## Work task
Quote the material below exactly as written, from the first line to the line that holds "我想，理想状况可以这样", endpoints included.

## Given data
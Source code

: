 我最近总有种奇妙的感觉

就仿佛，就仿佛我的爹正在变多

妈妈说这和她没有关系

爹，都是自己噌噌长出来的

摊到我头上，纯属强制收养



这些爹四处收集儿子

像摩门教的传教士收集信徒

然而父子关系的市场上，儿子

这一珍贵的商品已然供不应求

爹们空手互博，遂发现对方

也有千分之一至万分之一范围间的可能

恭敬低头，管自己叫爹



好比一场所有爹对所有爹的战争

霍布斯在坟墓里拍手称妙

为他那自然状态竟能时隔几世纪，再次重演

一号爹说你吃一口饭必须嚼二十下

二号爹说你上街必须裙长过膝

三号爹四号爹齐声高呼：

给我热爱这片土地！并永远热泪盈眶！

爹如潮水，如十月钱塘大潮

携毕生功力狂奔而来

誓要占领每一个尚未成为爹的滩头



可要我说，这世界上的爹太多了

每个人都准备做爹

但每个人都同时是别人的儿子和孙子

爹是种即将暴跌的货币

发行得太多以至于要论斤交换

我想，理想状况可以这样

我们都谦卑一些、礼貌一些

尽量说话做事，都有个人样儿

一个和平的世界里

## Response area
Source code

: 我最近总有种奇妙的感觉

就仿佛，就仿佛我的爹正在变多

妈妈说这和她没有关系

爹，都是自己噌噌长出来的

摊到我头上，纯属强制收养



这些爹四处收集儿子

像摩门教的传教士收集信徒

然而父子关系的市场上，儿子

这一珍贵的商品已然供不应求

爹们空手互博，遂发现对方

也有千分之一至万分之一范围间的可能

恭敬低头，管自己叫爹



好比一场所有爹对所有爹的战争

霍布斯在坟墓里拍手称妙

为他那自然状态竟能时隔几世纪，再次重演

一号爹说你吃一口饭必须嚼二十下

二号爹说你上街必须裙长过膝

三号爹四号爹齐声高呼：

给我热爱这片土地！并永远热泪盈眶！

爹如潮水，如十月钱塘大潮

携毕生功力狂奔而来

誓要占领每一个尚未成为爹的滩头



可要我说，这世界上的爹太多了

每个人都准备做爹

但每个人都同时是别人的儿子和孙子

爹是种即将暴跌的货币

发行得太多以至于要论斤交换

我想，理想状况可以这样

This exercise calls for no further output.